Mocking the system time

Testing your shell scripts can be complicated enough already but when you start to incorporate time based test scenarios you can quickly find yourself in the land of fragile tests and intermittent failures. By adding a small command line utility, called faketime, to your toolbox you can make your chronology related tests more reliable and reproducible.

To start we’ll install faketime. This focused little binary allows you to explicitly set the system time for which ever command you pass to it. On Fedora systems the install is as simple as:

sudo dnf install libfaketime

First we’ll run a normal date command to ensure everything is as we expect.

$ date
Sat 30 May 13:27:16 BST 2020

If we want to run our commands with a specific, and different date, we invoke faketime when we run them.

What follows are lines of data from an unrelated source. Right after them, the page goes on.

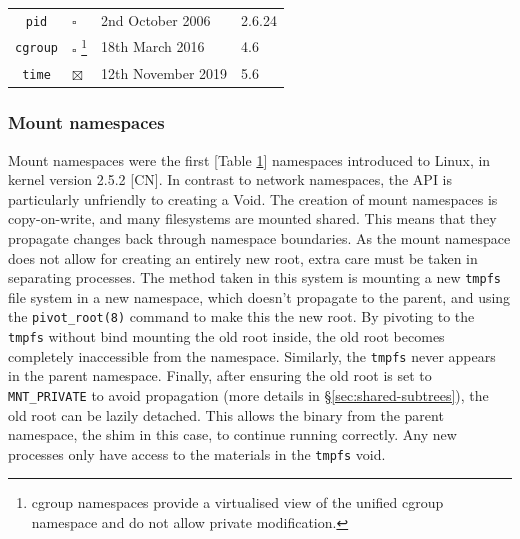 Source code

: \documentclass[sigplan]{acmart}
\begin{document}
\begin{table}
\begin{minipage}{\textwidth}
\begin{center}
\begin{tabular}{c|l|l|l}
        \texttt{pid}
            & $\square$
            & 2nd October 2006 \citep{bhattiprolu_patch_2006}
            & 2.6.24 \citep{noauthor_linux_2008} \\
        
        \texttt{cgroup}
            & $\square$ \footnote{cgroup namespaces provide a virtualised view of the unified cgroup namespace and do not allow private modification.}
            & 18th March 2016 \citep{heo_git_2016}
            & 4.6 \citep{torvalds_linux_2016} \\

        \texttt{time}
            & $\boxtimes$
            & 12th November 2019 \citep{vagin_ns_2020}
            & 5.6 \citep{noauthor_linux_2020}

    \end{tabular}
    \end{center}
    \end{minipage}
    
    \label{tab:namespaces}
\end{table}

\subsubsection{Mount namespaces}

Mount namespaces were the first [Table \ref{tab:namespaces}] namespaces introduced to Linux, in kernel version 2.5.2 [CN]. In contrast to network namespaces, the API is particularly unfriendly to creating a Void. The creation of mount namespaces is copy-on-write, and many filesystems are mounted shared. This means that they propagate changes back through namespace boundaries. As the mount namespace does not allow for creating an entirely new root, extra care must be taken in separating processes. The method taken in this system is mounting a new \texttt{tmpfs} file system in a new namespace, which doesn't propagate to the parent, and using the \texttt{pivot\_root(8)} command to make this the new root. By pivoting to the \texttt{tmpfs} without bind mounting the old root inside, the old root becomes completely inaccessible from the namespace. Similarly, the \texttt{tmpfs} never appears in the parent namespace. Finally, after ensuring the old root is set to \texttt{MNT\_PRIVATE} to avoid propagation (more details in §\ref{sec:shared-subtrees}), the old root can be lazily detached. This allows the binary from the parent namespace, the shim in this case, to continue running correctly. Any new processes only have access to the materials in the \texttt{tmpfs} void.
\end{document}
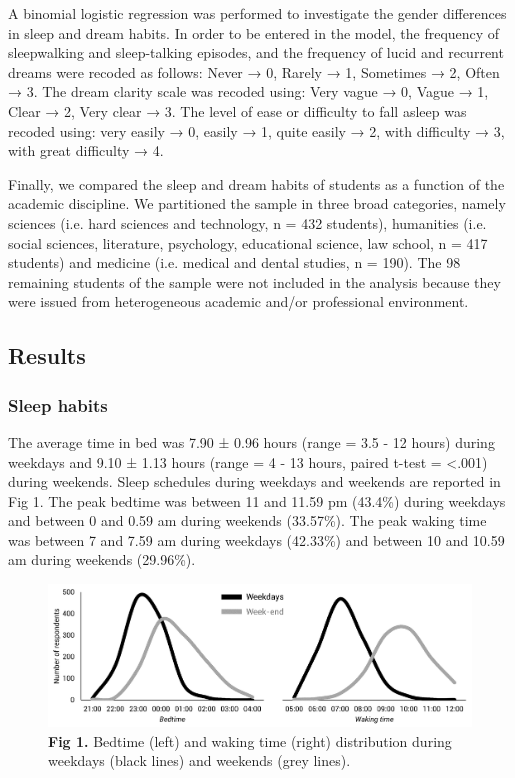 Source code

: A binomial logistic regression was performed to investigate the gender differences in sleep and dream habits. In order to be entered in the model, the frequency of sleepwalking and sleep-talking episodes, and the frequency of lucid and recurrent dreams were recoded as follows: Never → 0, Rarely → 1, Sometimes → 2, Often → 3. The dream clarity scale was recoded using: Very vague → 0, Vague → 1, Clear → 2, Very clear → 3.  The level of ease or difficulty to fall asleep was recoded using: very easily → 0, easily → 1, quite easily → 2, with difficulty → 3, with great difficulty → 4.

Finally, we compared the sleep and dream habits of students as a function of the academic discipline. We partitioned the sample in three broad categories, namely sciences (i.e. hard sciences and technology, n = 432 students), humanities (i.e. social sciences, literature, psychology, educational science, law school, n = 417 students) and medicine (i.e. medical and dental studies, n = 190). The 98 remaining students of the sample were not included in the analysis because they were issued from heterogeneous academic and/or professional environment.

\subsection*{Results}
\label{res:survey:results}

\subsubsection*{Sleep habits}
The average time in bed was 7.90 ± 0.96 hours (range = 3.5 - 12 hours) during weekdays and 9.10 ± 1.13 hours (range = 4 - 13 hours, paired t-test = <.001) during weekends. Sleep schedules during weekdays and weekends are reported in Fig 1. The peak bedtime was between 11 and 11.59 pm (43.4\%) during weekdays and between 0 and 0.59 am during weekends (33.57\%). The peak waking time was between 7 and 7.59 am during weekdays (42.33\%) and between 10 and 10.59 am during weekends (29.96\%).

\begin{figure}[htb]
	\includegraphics[width=\textwidth]{Fig/Results/Survey/Fig1.png}
	\caption*{\textbf{Fig 1.} Bedtime (left) and waking time (right) distribution during weekdays (black lines) and weekends (grey lines).}
\end{figure}

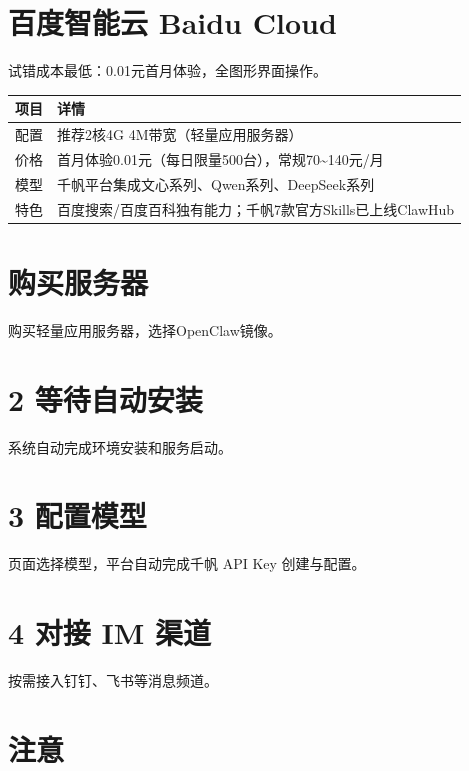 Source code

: \documentclass[
  10
]{article}
\newcounter{none} %
\begin{document}
\section{百度智能云 Baidu
Cloud}\label{ux767eux5ea6ux667aux80fdux4e91-baidu-cloud}

试错成本最低：0.01元首月体验，全图形界面操作。

{\def\LTcaptype{none} %
\begin{longtable}[]{@{}|l|l|@{}}
\toprule\noalign{}
\endhead
\bottomrule\noalign{}
\endlastfoot
\hline
项目 & 详情 \\
\hline
配置 & 推荐2核4G 4M带宽（轻量应用服务器） \\
\hline
价格 & 首月体验0.01元（每日限量500台），常规70\textasciitilde140元/月 \\
\hline
模型 & 千帆平台集成文心系列、Qwen系列、DeepSeek系列 \\
\hline
特色 & 百度搜索/百度百科独有能力；千帆7款官方Skills已上线ClawHub \\
\hline
\end{longtable}
}

\section{购买服务器}\label{ux8d2dux4e70ux670dux52a1ux5668}

购买轻量应用服务器，选择OpenClaw镜像。

\section{2 等待自动安装}\label{ux7b49ux5f85ux81eaux52a8ux5b89ux88c5}

系统自动完成环境安装和服务启动。

\section{3 配置模型}\label{ux914dux7f6eux6a21ux578b}

页面选择模型，平台自动完成千帆 API Key 创建与配置。

\section{4 对接 IM 渠道}\label{ux5bf9ux63a5-im-ux6e20ux9053}

按需接入钉钉、飞书等消息频道。

\section{注意}\label{ux6ce8ux610f-4}
\end{document}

faketime '2008-12-24 08:15:42' date
Wed 24 Dec 08:15:42 GMT 2008

This allows you to test edge cases, such as behaviour on a leap day, or start your sequence of tests from a known good point. When testing systems that have longer waits between parts of their functionality you can run the commands with explicit times and ensure you handle each case.

# create the batch with a known good time
faketime '2008-10-24 08:15:42'

# test the handling of expired records by
# setting the time forward immediately
faketime '2008-12-24 08:15:42' --expiry 31
WARNING: Monthly data is out of stale. Older than 31 days

If you’re writing in a higher level language than shell there are sometimes more specific testing libraries to support this kind of functionality, such as Timecop in ruby. faketime can still be handy when you’re working with a language that lacks such niceties or are running in a constrained environment. The following example shows the time being explicitly set for an entire language runtime but still progress forward within the process.

faketime '2008-12-24 08:15:42' ruby -e 'puts ; sleep 5 ; puts'
2008-12-24 08:15:42 +0000
2008-12-24 08:15:47 +0000

And for old times sake here it is faking the time for a perl interpreter.

faketime '2008-12-24 08:15:42' perl -e 'print localtime . "\n"'
Wed Dec 24 08:15:42 2008

faketime is a very niche tool that provides flexibility in a narrow set of use cases. You won’t need it often but when you do it’s much easier to install it than try to kludge in your own implementation.